Task: Please transcribe each of the records exactly as given.

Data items

==================================================

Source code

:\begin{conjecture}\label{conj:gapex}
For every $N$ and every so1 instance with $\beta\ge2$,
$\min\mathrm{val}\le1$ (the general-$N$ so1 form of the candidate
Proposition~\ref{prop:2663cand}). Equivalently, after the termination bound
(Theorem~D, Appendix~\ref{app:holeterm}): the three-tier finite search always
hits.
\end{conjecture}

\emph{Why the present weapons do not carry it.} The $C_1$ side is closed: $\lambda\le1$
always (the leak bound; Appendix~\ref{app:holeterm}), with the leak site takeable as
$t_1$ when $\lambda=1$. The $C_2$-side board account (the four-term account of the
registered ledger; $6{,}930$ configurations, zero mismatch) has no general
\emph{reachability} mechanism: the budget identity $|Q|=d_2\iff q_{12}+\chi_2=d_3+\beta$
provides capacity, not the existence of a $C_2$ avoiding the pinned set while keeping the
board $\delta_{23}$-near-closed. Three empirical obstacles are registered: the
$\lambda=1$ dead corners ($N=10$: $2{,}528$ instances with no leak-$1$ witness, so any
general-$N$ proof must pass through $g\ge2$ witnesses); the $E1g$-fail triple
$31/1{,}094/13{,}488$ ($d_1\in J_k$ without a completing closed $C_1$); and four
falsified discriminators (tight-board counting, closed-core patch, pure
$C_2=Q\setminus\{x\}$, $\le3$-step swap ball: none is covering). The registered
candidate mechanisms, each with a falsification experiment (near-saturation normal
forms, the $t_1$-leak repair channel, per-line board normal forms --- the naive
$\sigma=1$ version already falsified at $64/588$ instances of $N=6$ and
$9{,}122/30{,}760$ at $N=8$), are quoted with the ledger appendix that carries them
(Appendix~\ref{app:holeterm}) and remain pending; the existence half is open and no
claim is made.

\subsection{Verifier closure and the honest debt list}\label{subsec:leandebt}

==================================================

Answer section:
Source code

:\begin{conjecture}\label{conj:gapex}
For every $N$ and every so1 instance with $\beta\ge2$,
$\min\mathrm{val}\le1$ (the general-$N$ so1 form of the candidate
Proposition~\ref{prop:2663cand}). Equivalently, after the termination bound
(Theorem~D, Appendix~\ref{app:holeterm}): the three-tier finite search always
hits.
\end{conjecture}

\emph{Why the present weapons do not carry it.} The $C_1$ side is closed: $\lambda\le1$
always (the leak bound; Appendix~\ref{app:holeterm}), with the leak site takeable as
$t_1$ when $\lambda=1$. The $C_2$-side board account (the four-term account of the
registered ledger; $6{,}930$ configurations, zero mismatch) has no general
\emph{reachability} mechanism: the budget identity $|Q|=d_2\iff q_{12}+\chi_2=d_3+\beta$
provides capacity, not the existence of a $C_2$ avoiding the pinned set while keeping the
board $\delta_{23}$-near-closed. Three empirical obstacles are registered: the
$\lambda=1$ dead corners ($N=10$: $2{,}528$ instances with no leak-$1$ witness, so any
general-$N$ proof must pass through $g\ge2$ witnesses); the $E1g$-fail triple
$31/1{,}094/13{,}488$ ($d_1\in J_k$ without a completing closed $C_1$); and four
falsified discriminators (tight-board counting, closed-core patch, pure
$C_2=Q\setminus\{x\}$, $\le3$-step swap ball: none is covering). The registered
candidate mechanisms, each with a falsification experiment (near-saturation normal
forms, the $t_1$-leak repair channel, per-line board normal forms --- the naive
$\sigma=1$ version already falsified at $64/588$ instances of $N=6$ and
$9{,}122/30{,}760$ at $N=8$), are quoted with the ledger appendix that carries them
(Appendix~\ref{app:holeterm}) and remain pending; the existence half is open and no
claim is made.

\subsection{Verifier closure and the honest debt list}\label{subsec:leandebt}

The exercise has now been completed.